● **Dataset excerpts**:
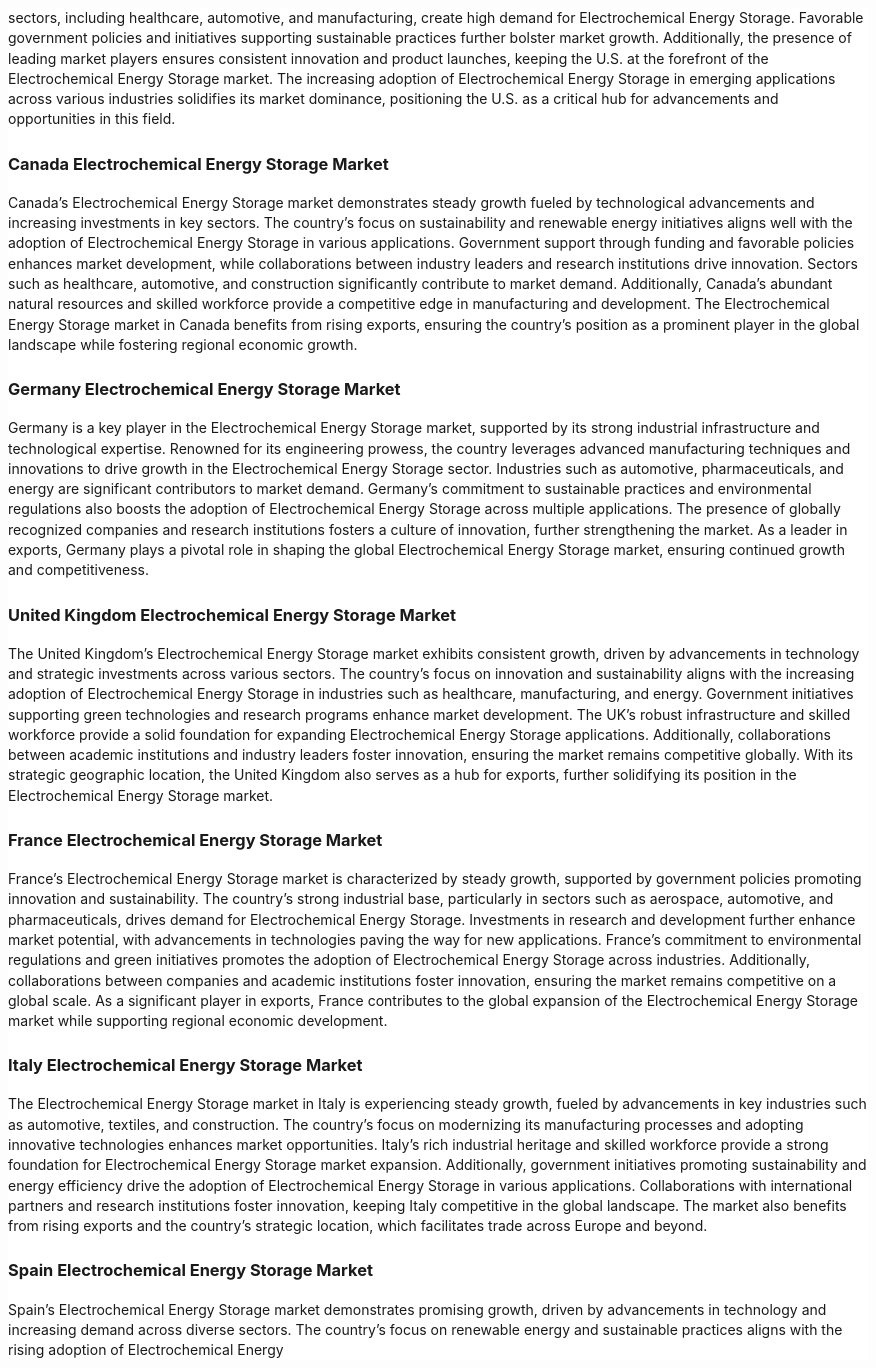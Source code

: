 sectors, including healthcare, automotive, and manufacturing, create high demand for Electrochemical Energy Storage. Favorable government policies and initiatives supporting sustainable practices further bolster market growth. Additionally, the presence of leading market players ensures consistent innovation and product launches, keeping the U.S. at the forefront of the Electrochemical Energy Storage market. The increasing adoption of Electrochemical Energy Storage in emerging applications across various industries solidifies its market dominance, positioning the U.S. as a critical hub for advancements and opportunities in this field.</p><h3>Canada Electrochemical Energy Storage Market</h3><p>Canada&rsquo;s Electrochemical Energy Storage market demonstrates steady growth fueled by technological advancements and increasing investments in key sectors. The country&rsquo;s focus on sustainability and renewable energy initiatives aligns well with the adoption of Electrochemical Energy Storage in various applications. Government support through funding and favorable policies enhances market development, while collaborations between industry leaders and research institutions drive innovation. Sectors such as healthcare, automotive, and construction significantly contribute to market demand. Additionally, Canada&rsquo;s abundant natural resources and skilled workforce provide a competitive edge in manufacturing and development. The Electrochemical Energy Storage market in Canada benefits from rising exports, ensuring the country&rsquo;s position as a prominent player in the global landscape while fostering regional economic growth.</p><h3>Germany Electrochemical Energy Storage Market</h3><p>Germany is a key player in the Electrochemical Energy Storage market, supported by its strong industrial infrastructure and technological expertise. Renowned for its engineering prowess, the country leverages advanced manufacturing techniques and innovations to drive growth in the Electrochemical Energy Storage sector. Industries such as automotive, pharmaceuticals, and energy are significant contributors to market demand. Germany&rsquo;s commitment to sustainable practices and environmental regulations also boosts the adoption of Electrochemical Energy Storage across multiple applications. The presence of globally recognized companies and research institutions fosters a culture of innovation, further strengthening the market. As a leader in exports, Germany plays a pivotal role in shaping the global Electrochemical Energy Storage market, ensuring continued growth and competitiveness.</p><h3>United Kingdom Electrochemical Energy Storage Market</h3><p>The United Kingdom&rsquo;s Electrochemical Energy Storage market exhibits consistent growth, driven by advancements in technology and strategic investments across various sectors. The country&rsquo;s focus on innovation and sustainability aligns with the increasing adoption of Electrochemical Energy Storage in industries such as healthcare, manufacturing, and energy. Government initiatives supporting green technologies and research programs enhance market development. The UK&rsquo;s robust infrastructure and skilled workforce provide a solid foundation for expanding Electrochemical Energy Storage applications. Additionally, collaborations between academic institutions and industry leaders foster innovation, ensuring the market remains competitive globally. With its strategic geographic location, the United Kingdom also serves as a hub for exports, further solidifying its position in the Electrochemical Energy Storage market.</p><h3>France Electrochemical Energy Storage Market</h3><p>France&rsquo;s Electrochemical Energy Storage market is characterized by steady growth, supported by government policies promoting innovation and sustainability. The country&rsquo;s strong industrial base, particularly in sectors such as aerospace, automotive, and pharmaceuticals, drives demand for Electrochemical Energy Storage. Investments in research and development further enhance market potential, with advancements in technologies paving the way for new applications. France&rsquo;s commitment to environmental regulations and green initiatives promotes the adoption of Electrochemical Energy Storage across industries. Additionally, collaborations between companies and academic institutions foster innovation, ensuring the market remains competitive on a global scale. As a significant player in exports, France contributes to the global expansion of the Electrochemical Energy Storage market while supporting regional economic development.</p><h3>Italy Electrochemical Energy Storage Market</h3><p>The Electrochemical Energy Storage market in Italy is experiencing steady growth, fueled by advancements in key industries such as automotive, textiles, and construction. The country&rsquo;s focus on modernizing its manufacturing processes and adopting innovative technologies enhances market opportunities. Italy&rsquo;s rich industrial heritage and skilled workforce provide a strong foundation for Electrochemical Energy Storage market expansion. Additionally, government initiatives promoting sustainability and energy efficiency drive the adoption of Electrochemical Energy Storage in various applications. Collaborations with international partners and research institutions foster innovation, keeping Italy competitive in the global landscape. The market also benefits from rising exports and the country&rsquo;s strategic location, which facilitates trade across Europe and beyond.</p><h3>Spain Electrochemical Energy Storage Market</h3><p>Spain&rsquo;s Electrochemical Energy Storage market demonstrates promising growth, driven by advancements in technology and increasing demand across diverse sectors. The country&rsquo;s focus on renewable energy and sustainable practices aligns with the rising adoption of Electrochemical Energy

...

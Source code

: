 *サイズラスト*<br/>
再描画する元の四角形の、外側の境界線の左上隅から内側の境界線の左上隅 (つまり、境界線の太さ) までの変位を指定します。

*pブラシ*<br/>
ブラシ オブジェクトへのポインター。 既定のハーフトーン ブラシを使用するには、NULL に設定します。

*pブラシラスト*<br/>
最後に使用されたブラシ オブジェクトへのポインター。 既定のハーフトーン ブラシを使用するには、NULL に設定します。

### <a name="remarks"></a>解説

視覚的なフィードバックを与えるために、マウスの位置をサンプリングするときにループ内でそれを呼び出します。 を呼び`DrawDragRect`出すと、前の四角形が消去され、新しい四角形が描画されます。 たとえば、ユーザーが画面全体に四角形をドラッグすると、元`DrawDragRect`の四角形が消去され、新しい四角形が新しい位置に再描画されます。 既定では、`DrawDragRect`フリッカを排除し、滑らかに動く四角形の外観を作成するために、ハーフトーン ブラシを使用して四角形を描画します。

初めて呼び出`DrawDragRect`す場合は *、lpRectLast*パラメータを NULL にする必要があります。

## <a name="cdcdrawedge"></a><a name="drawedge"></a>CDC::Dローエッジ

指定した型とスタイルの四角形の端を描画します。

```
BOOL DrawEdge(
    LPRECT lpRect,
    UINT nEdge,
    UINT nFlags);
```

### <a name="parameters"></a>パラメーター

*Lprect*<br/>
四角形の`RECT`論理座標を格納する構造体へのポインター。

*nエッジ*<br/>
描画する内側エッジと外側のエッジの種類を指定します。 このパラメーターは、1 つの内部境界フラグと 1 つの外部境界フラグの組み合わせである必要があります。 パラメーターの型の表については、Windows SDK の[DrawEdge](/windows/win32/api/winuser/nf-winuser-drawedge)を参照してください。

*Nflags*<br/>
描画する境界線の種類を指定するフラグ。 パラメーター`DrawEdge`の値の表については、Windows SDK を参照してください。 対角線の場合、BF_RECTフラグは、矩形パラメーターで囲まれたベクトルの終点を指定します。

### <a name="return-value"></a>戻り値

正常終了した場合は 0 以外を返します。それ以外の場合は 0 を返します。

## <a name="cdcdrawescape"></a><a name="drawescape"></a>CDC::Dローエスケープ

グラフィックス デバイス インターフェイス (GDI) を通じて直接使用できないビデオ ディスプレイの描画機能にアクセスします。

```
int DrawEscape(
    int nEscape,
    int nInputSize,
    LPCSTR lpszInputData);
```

---

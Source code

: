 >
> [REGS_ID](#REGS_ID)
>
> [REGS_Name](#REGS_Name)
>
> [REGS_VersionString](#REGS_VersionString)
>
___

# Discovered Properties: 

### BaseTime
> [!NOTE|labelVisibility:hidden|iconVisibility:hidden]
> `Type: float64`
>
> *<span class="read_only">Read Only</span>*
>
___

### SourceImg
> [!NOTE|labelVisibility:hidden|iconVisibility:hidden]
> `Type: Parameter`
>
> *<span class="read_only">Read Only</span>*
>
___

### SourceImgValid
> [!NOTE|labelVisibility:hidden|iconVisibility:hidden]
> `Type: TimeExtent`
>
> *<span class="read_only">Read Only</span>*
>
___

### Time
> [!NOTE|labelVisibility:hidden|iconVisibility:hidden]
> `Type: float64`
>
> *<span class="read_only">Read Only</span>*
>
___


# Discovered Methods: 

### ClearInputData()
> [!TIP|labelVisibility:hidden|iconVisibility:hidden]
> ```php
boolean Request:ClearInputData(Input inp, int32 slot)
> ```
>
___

● **What needs to be done**:
How many lines in the entries include the string "Discovered"? Answer with the number alone.

● **Response area**:
2